Jawara also played for a local championship team, the Red Scorpions and she was part of the national team that defeated the visiting Scottish Glasgow Girls FC only a few months ago, crucially saving a penalty in the game.
GFF President Lamin Kaba Bajo described her death as unfortunate saying he received the news with shock.
“I received the news and it has really shocked me. The young girl [was] a talent and on the move for greener pastures, but the way she died is just shocking and sympathetic. We at the GFF are very sad about the development and on behalf of the Football Federation, I want to send our condolences to the family of the girl and her former club Red Scorpions.”

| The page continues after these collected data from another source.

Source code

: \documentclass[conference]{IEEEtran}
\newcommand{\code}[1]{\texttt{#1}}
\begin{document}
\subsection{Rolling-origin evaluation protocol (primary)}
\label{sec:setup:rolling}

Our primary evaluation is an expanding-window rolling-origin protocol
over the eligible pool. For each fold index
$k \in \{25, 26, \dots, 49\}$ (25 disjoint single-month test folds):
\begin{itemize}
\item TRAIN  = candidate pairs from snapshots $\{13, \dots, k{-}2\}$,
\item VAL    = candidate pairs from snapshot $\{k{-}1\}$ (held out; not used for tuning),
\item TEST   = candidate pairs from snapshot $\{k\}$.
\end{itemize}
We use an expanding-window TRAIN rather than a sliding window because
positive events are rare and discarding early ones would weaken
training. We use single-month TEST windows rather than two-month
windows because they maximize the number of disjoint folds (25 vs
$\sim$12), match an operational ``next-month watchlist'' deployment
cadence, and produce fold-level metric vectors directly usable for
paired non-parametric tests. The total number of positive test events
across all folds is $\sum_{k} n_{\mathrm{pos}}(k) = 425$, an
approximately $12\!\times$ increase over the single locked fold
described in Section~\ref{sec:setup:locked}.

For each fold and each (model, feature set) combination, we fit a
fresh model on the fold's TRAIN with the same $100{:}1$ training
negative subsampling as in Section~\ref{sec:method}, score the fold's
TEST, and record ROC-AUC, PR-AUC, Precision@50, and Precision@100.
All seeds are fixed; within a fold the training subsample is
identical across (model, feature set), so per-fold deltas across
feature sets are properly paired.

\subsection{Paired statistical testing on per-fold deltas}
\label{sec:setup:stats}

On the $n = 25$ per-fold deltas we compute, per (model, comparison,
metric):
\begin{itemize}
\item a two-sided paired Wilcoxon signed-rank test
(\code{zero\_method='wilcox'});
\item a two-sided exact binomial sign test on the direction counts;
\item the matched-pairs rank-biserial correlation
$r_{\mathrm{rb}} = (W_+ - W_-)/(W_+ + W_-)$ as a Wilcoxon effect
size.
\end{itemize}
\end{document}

According to the International Organization for Migration (IOM), more than 3,000 migrants have either been confirmed dead or missing in their efforts to cross to Mediterranean into Europe often by boat, rubber dinghies, and other small overcrowded vessels.
Jawara is believed to have been one of several migrants who left Gambia in early September to cross the Sahara and head for the coast of Libya. From there, most African migrants begin their journey of crossing the Mediterranean into Europe. Most of the migrants embark on the perilous journey hoping to reach the island of Lampedusa in Italy.
IOM records reveal that despite being one of Africa’s smallest countries, Gambians represent the fourth largest group of arrivals to Italy. Rising migration is believed to be fueled by the poverty and lack of opportunities faced by young Gambians in their own country.